First of all, the current standards do not require the use of drugs to manage pain, and do not specify which drugs should be used, according to the April 18 statement from Baker. From the statement:

“In the environment of today’s prescription opioid epidemic, everyone is looking for someone to blame. Often, The Joint Commission’s pain standards take that blame. We are encouraging our critics to look at our exact standards, along with the historical context of our standards, to fully understand what our accredited organizations are required to do with regard to pain.”

The standards are:

  • The hospital educates all licensed independent practitioners on assessing and managing pain.
  • The hospital respects the patient’s right to pain management.
  • The hospital assesses and manages the patient’s pain.

Requirements for what should be addressed in organizations’ policies include:

  • The hospital conducts a comprehensive pain assessment that is consistent with its scope of care, treatment and services, and the patient’s condition.
  • The hospital uses methods to assess pain that are consistent with the patient’s age, condition and ability to understand.
  • The hospital reassesses and responds to the patient’s pain, based on its reassessment criteria.
  • The hospital either treats the patient’s pain or refers the patient for treatment.

The most common misperception is that The Joint Commission endorses pain as a vital sign. It doesn’t, said Baker. “The only time that The Joint Commission standards referenced the fifth vital sign was when The Joint Commission provided examples of what some organizations were doing to assess patient pain,” he said.

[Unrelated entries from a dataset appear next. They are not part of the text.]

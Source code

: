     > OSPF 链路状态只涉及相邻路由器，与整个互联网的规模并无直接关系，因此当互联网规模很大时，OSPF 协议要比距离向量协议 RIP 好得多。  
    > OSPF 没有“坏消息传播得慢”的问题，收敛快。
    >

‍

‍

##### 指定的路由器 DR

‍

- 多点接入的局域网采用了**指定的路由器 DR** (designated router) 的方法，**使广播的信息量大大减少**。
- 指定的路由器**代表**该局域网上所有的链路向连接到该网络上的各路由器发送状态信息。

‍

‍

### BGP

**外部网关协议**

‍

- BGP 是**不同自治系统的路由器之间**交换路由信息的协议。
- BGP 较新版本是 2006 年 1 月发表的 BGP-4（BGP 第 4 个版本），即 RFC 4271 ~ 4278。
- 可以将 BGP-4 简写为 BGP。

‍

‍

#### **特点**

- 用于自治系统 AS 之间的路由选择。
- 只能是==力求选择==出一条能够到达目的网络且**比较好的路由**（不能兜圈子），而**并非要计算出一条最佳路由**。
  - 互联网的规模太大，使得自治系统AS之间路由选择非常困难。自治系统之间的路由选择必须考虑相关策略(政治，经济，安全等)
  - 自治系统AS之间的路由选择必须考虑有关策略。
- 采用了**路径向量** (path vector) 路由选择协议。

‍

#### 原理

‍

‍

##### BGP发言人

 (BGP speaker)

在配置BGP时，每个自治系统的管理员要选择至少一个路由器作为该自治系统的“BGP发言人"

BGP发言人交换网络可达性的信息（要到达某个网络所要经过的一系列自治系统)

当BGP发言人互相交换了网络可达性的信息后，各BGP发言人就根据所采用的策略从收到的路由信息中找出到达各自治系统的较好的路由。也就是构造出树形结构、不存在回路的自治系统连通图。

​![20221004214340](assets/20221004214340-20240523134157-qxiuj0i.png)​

The initial requirement was that pain be assessed in all patients — this was eliminated in 2009 from all accreditation programs except behavioral health care accreditation, which were still required to conduct assessments because patients “were thought to be less able to bring up the fact that they were in pain and, therefore, required a more aggressive approach,” according to the Joint Commission statement. The current statement for hospitals and other programs says, “The hospital assesses and manages the patient’s pain.” Other misconceptions are that the standards require pain to be treated until it reaches “zero,” and that the standards urge clinicians to prescribe opioids. “We do not mention opioids at all,” said Baker. A note to the pain standard says: “Treatment strategies for pain may include pharmacologic and nonpharmacologic approaches. Strategies should reflect a patient-centered approach and consider the patient’s current presentation, the health care providers’ clinical judgment, and the risks and benefits associated with the strategies, including potential risk of dependency, addiction, and abuse.”

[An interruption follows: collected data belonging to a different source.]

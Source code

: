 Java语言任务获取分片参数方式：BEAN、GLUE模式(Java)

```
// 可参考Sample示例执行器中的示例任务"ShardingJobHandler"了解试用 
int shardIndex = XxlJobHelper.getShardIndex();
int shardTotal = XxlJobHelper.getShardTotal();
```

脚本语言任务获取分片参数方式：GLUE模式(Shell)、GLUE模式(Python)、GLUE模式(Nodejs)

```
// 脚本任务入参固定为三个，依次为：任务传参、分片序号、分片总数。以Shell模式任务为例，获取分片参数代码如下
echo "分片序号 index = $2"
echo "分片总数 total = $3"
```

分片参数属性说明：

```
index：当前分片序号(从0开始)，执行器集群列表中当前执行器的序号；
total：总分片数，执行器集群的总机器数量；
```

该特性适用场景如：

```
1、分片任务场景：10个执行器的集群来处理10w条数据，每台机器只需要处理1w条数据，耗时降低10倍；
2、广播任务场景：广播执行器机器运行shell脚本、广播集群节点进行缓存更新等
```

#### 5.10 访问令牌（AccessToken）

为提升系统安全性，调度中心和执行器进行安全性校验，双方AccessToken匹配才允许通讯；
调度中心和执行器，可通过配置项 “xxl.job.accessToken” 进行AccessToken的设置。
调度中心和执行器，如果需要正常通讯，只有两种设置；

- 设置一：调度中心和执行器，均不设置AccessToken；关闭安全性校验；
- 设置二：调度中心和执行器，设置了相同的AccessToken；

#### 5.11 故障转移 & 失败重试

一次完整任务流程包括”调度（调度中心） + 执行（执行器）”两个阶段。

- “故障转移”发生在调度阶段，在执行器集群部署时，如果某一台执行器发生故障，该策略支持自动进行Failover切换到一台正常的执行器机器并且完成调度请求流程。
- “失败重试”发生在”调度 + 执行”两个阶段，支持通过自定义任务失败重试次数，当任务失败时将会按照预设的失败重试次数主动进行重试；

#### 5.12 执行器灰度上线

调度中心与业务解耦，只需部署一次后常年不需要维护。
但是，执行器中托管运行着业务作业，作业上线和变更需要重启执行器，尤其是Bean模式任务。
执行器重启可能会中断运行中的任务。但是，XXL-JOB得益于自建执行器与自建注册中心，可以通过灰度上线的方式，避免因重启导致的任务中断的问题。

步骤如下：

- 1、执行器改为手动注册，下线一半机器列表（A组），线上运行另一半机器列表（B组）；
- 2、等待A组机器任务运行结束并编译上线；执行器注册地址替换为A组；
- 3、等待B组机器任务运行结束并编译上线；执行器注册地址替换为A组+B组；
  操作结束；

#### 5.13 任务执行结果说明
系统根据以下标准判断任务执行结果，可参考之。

But perhaps the most serious misconception is that the pain standards caused a rise in opioid prescriptions at all. “This claim is completely contradicted by data from the National Institute on Drug Abuse,” said Baker, which found that the number of opioid prescriptions filled at commercial pharmacies in the United States from 1991 to 2013 shows the rate had been steadily increasing for 10 years prior to the standards’ release in 2001. “It is likely that the increase in opioid prescriptions began in response to the growing concerns in the U.S. about undertreatment of pain and efforts by pain management experts to allay physicians’ concerns about using opioids for non-malignant pain,” said Baker. “Moreover, the standards do not appear to have accelerated the trend in opioid prescribing. If there was an uptick in the rate of increase in opioid use, it appears to have occurred around 1997–1998, two years prior to release of the standards.”